This documentation provides an overview of possible settings for Stratosphere.
All configuration is done in conf/stratosphere-conf.yaml
, which is expected to be a flat collection of YAML key value pairs with format key: value
.
The system and run scripts parse the config at startup and override the respective default values with the given values for every that has been set. This page contains a reference for all configuration keys used in the system.
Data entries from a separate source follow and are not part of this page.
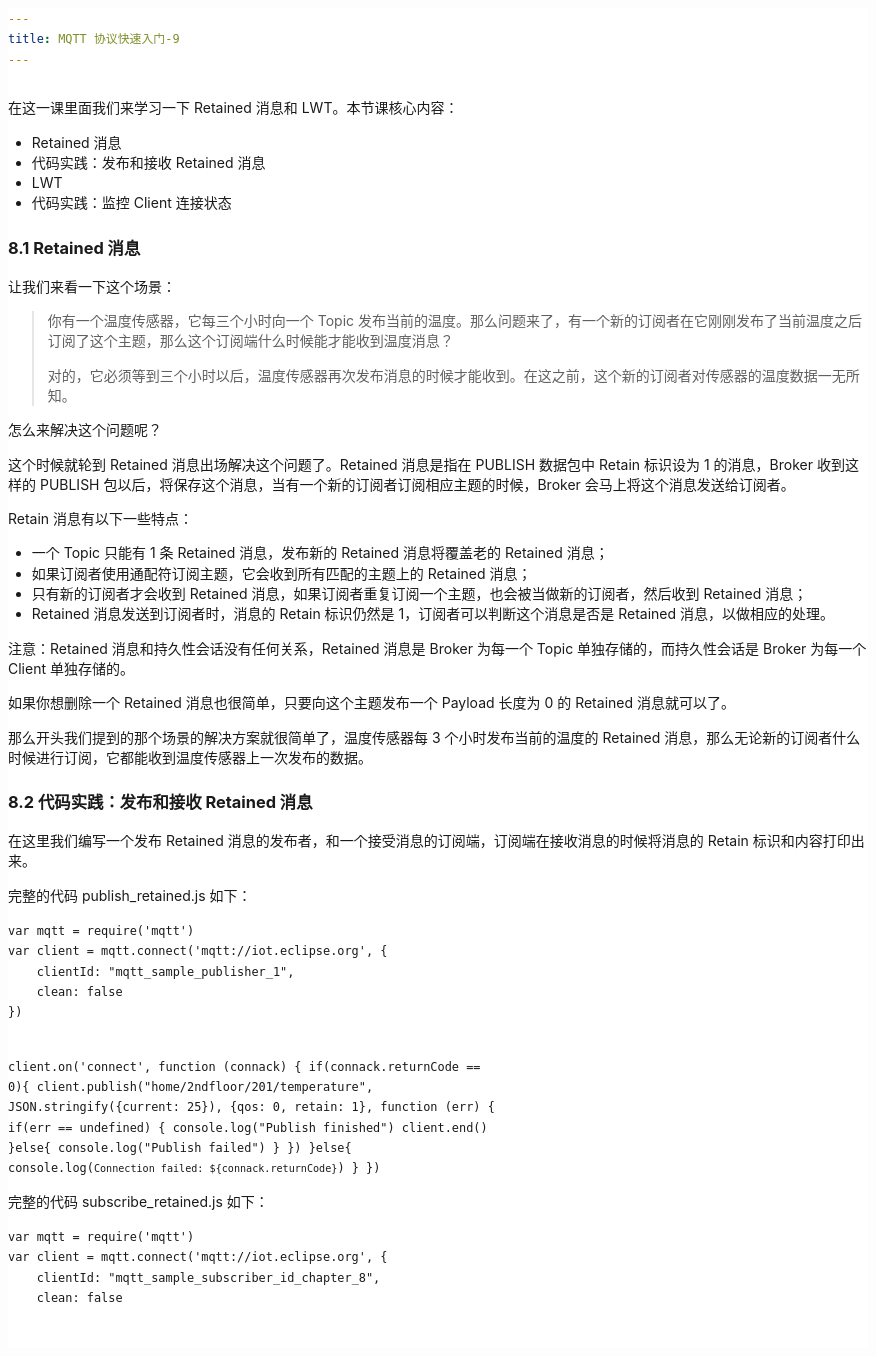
 ```yaml
---
title: MQTT 协议快速入门-9
---
```

<article id="topicContainer" class="column_content"><h2 class="topic_title"></h2><div><p>在这一课里面我们来学习一下 Retained 消息和 LWT。本节课核心内容：</p>
<ul>
<li>Retained 消息</li>
<li>代码实践：发布和接收 Retained 消息</li>
<li>LWT</li>
<li>代码实践：监控 Client 连接状态</li>
</ul>
<h3 id="81retained">8.1 Retained 消息</h3>
<p>让我们来看一下这个场景：</p>
<blockquote>
  <p>你有一个温度传感器，它每三个小时向一个 Topic 发布当前的温度。那么问题来了，有一个新的订阅者在它刚刚发布了当前温度之后订阅了这个主题，那么这个订阅端什么时候能才能收到温度消息？</p>
  <p>对的，它必须等到三个小时以后，温度传感器再次发布消息的时候才能收到。在这之前，这个新的订阅者对传感器的温度数据一无所知。 </p>
</blockquote>
<p>怎么来解决这个问题呢？</p>
<p>这个时候就轮到 Retained 消息出场解决这个问题了。Retained 消息是指在 PUBLISH 数据包中 Retain 标识设为 1 的消息，Broker 收到这样的 PUBLISH 包以后，将保存这个消息，当有一个新的订阅者订阅相应主题的时候，Broker 会马上将这个消息发送给订阅者。</p>
<p>Retain 消息有以下一些特点：</p>
<ul>
<li>一个 Topic 只能有 1 条 Retained 消息，发布新的 Retained 消息将覆盖老的 Retained 消息；</li>
<li>如果订阅者使用通配符订阅主题，它会收到所有匹配的主题上的 Retained 消息；</li>
<li>只有新的订阅者才会收到 Retained 消息，如果订阅者重复订阅一个主题，也会被当做新的订阅者，然后收到 Retained 消息；</li>
<li>Retained 消息发送到订阅者时，消息的 Retain 标识仍然是 1，订阅者可以判断这个消息是否是 Retained 消息，以做相应的处理。</li>
</ul>
<p>注意：Retained 消息和持久性会话没有任何关系，Retained 消息是 Broker 为每一个 Topic 单独存储的，而持久性会话是 Broker 为每一个 Client 单独存储的。</p>
<p>如果你想删除一个 Retained 消息也很简单，只要向这个主题发布一个 Payload 长度为 0 的 Retained 消息就可以了。</p>
<p>那么开头我们提到的那个场景的解决方案就很简单了，温度传感器每 3 个小时发布当前的温度的 Retained 消息，那么无论新的订阅者什么时候进行订阅，它都能收到温度传感器上一次发布的数据。</p>
<h3 id="82retained">8.2 代码实践：发布和接收 Retained 消息</h3>
<p>在这里我们编写一个发布 Retained 消息的发布者，和一个接受消息的订阅端，订阅端在接收消息的时候将消息的 Retain 标识和内容打印出来。</p>
<p>完整的代码 publish_retained.js 如下：</p>
<pre><code class="javascript language-javascript">var mqtt = require('mqtt')
var client = mqtt.connect('mqtt://iot.eclipse.org', {
    clientId: "mqtt_sample_publisher_1",
    clean: false
})

client.on('connect', function (connack) {
    if(connack.returnCode == 0){
        client.publish("home/2ndfloor/201/temperature", JSON.stringify({current: 25}), {qos: 0, retain: 1}, function (err) {
            if(err == undefined) {
                console.log("Publish finished")
                client.end()
            }else{
                console.log("Publish failed")
            }
        })
    }else{
        console.log(`Connection failed: ${connack.returnCode}`)
    }
})
</code></pre>
<p>完整的代码 subscribe_retained.js 如下：</p>
<pre><code class="javascript language-javascript">var mqtt = require('mqtt')
var client = mqtt.connect('mqtt://iot.eclipse.org', {
    clientId: "mqtt_sample_subscriber_id_chapter_8",
    clean: false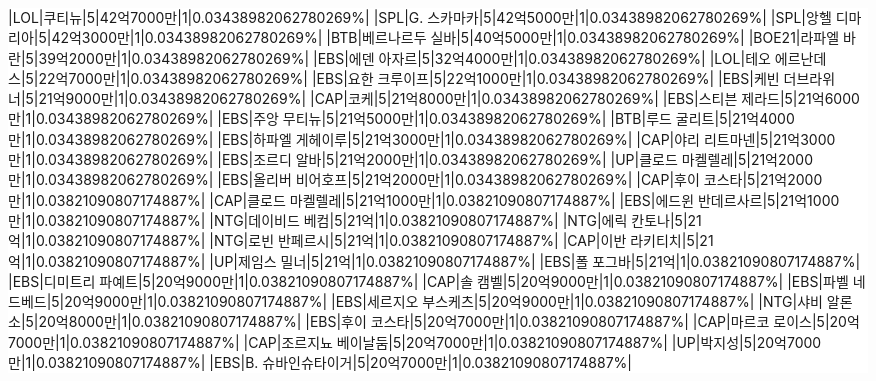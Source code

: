 |LOL|쿠티뉴|5|42억7000만|1|0.03438982062780269%|
|SPL|G. 스카마카|5|42억5000만|1|0.03438982062780269%|
|SPL|앙헬 디마리아|5|42억3000만|1|0.03438982062780269%|
|BTB|베르나르두 실바|5|40억5000만|1|0.03438982062780269%|
|BOE21|라파엘 바란|5|39억2000만|1|0.03438982062780269%|
|EBS|에덴 아자르|5|32억4000만|1|0.03438982062780269%|
|LOL|테오 에르난데스|5|22억7000만|1|0.03438982062780269%|
|EBS|요한 크루이프|5|22억1000만|1|0.03438982062780269%|
|EBS|케빈 더브라위너|5|21억9000만|1|0.03438982062780269%|
|CAP|코케|5|21억8000만|1|0.03438982062780269%|
|EBS|스티븐 제라드|5|21억6000만|1|0.03438982062780269%|
|EBS|주앙 무티뉴|5|21억5000만|1|0.03438982062780269%|
|BTB|루드 굴리트|5|21억4000만|1|0.03438982062780269%|
|EBS|하파엘 게헤이루|5|21억3000만|1|0.03438982062780269%|
|CAP|야리 리트마넨|5|21억3000만|1|0.03438982062780269%|
|EBS|조르디 알바|5|21억2000만|1|0.03438982062780269%|
|UP|클로드 마켈렐레|5|21억2000만|1|0.03438982062780269%|
|EBS|올리버 비어호프|5|21억2000만|1|0.03438982062780269%|
|CAP|후이 코스타|5|21억2000만|1|0.03821090807174887%|
|CAP|클로드 마켈렐레|5|21억1000만|1|0.03821090807174887%|
|EBS|에드윈 반데르사르|5|21억1000만|1|0.03821090807174887%|
|NTG|데이비드 베컴|5|21억|1|0.03821090807174887%|
|NTG|에릭 칸토나|5|21억|1|0.03821090807174887%|
|NTG|로빈 반페르시|5|21억|1|0.03821090807174887%|
|CAP|이반 라키티치|5|21억|1|0.03821090807174887%|
|UP|제임스 밀너|5|21억|1|0.03821090807174887%|
|EBS|폴 포그바|5|21억|1|0.03821090807174887%|
|EBS|디미트리 파예트|5|20억9000만|1|0.03821090807174887%|
|CAP|솔 캠벨|5|20억9000만|1|0.03821090807174887%|
|EBS|파벨 네드베드|5|20억9000만|1|0.03821090807174887%|
|EBS|세르지오 부스케츠|5|20억9000만|1|0.03821090807174887%|
|NTG|샤비 알론소|5|20억8000만|1|0.03821090807174887%|
|EBS|후이 코스타|5|20억7000만|1|0.03821090807174887%|
|CAP|마르코 로이스|5|20억7000만|1|0.03821090807174887%|
|CAP|조르지뇨 베이날둠|5|20억7000만|1|0.03821090807174887%|
|UP|박지성|5|20억7000만|1|0.03821090807174887%|
|EBS|B. 슈바인슈타이거|5|20억7000만|1|0.03821090807174887%|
Key | Description | Default Value |
---|---|---|
env.java.home | The path to the Java installation to use. | The system's default Java installation |
jobmanager.rpc.address | The IP address of the JobManager. | localhost |
jobmanager.rpc.port | The port number of the JobManager. | 6123 |
jobmanager.profiling.enable | The key to check if the job manager's profiling component should be enabled (required for load charts in NepheleGUI). | false |
jobmanager.web.port | Port of the JobManager's web interface. | 8081 |
jobmanager.heap.mb | JVM heap size in megabytes of the JobManager. | 256 |
taskmanager.heap.mb | JVM heap size in megabytes of the TaskManager. | 512 |
taskmanager.tmp.dirs | The directory for temporary files, or a list of directories separated by the systems directory delimiter (for example ':' (colon) on Linux/Unix). If multiple directories are specified then the temporary files will be distributed across the directories in a round robin fashion. The I/O manager component will spawn one reading and one writing thread per directory. A directory may be listed multiple times to have the I/O manager use multiple threads for it (for example if it is physically stored on a very fast disc or RAID). | The system's tmp dir |
taskmanager.memory.size | The amount of memory available for the task manager's memory manager, in megabytes. The memory manager distributes memory among the different tasks, which need it for sorting, hash tables, or result caching. If unspecified (-1), the memory manager will take a fixed ratio of the heap memory available to the JVM after all Nephele services have started (0.8). | -1 |
channel.network.numberOfBuffers | The default number of buffers available to the system. This number determines how many channels a TaskManager can have at the same time and how well buffered the channels are. If a job is rejected or you get a warning that the system has too little buffers available, increase this value. | 256 |
pact.parallelization.degree | The default degree of parallelism to use for pact programs that have no degree of parallelism specified. A value of -1 indicates no limit, in which the degree of parallelism is set to the number of available instances (at the time of compilation) times the intra-node parallelism of each instance. | -1 |
pact.parallelization.max-intra-node-degree | The maximal number of parallel instances of the user function that are assigned to a single computing instance. A value of -1 indicates no limit. If the desired degree of parallelism is not achievable with the given number of instances and the given upper limit per instance, then the degree of parallelism may be reduced by the compiler. | -1 |
The following parameters configure Nephele's JobManager, TaskManager, and runtime channel management.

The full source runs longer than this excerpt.